Ha terminado la Navidad y casi se me pasa una felicitación muy importante: a la revista Cuadernos del Sureste y a Jorge Marsá, por pasar de condenados y multados con 15.000 euros por el Tribunal Supremo por incluir un artículo sobre el ex secretario de Arrecife, Felipe Fernández Camero, a dejar de serlo por obra y gracia del Tribunal Constitucional. Felicidades.
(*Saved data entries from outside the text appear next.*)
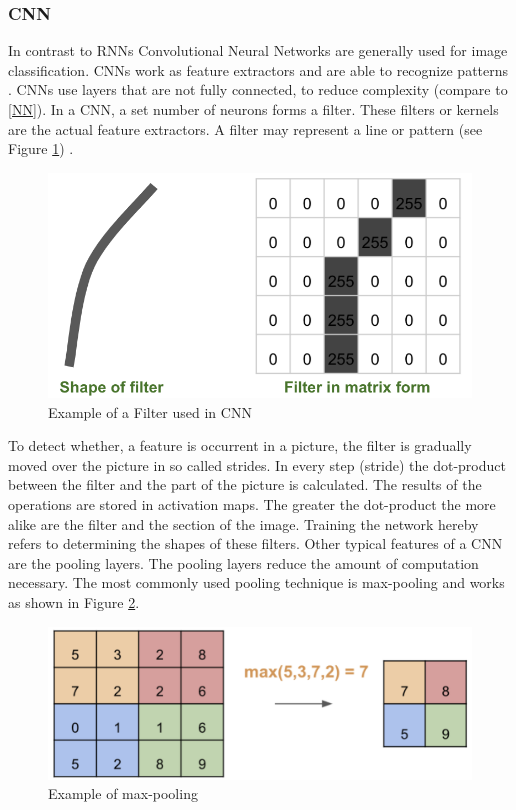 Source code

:\subsubsection{CNN}
In contrast to RNNs Convolutional Neural Networks are generally used for image classification. CNNs work as feature extractors and are able to recognize patterns . CNNs use layers that are not fully connected, to reduce complexity (compare to \ref{NN}). In a CNN, a set number of neurons forms a filter. These filters or kernels are the actual feature extractors. A filter may represent a line or pattern (see Figure \ref{fig:filter}) \parencite{LeCun1998}.

\begin{figure}[h]
	\centering
	\includegraphics[scale=0.7]{Figures/filter}
	\decoRule
	\caption[Example of a Filter used in CNN]{Example of a Filter used in CNN \parencite{RichStureborg2019}}
	\label{fig:filter}
\end{figure}

To detect whether, a feature is occurrent in a picture, the filter is gradually moved over the picture in so called strides. In every step (stride) the dot-product between the filter and the part of the picture is calculated. The results of the operations are stored in activation maps.  The greater the dot-product the more alike are the filter and the section of the image. Training the network hereby refers to determining the shapes of these filters.
Other typical features of a CNN are the pooling layers. The pooling layers reduce the amount of computation necessary. The most commonly used pooling technique is max-pooling and works as shown in Figure \ref{fig:pooling}.

\begin{figure}[h]
	\centering
	\includegraphics[scale=0.2]{Figures/pooling}
	\decoRule
	\caption[Example of max-pooling]{Example of max-pooling \parencite{RichStureborg2019}}
	\label{fig:pooling}
\end{figure}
El Constitucional considera que, por encima del derecho al honor de Fernández Camero, está el de la libertad de expresión de la revista, porque la libertad de expresión garantiza una opinión pública libre que es una condición necesaria para el desarrollo de otros derechos en un sistema democrático. Así escrito queda muy bonito y si ya se aplicara sería para felicitarse diariamente. El Tribunal considera que Camero estaba más expuesto a la crítica que una persona sin relevancia pública y además cree que llamarle corrupto no tenía la finalidad de insultarle sino la de denunciar la dificultad de compatibilizar los intereses públicos y privados en el ámbito urbanístico. Hace diez años, cuando se publicó el artículo, Camero solicitó el secuestro de la revista y un juez, Fernando Paredes Sánchez, lo ordenó y se marchó a otro destino, sin dar audiencia a los demandados, algo casi inaudito en la historia democrática en España.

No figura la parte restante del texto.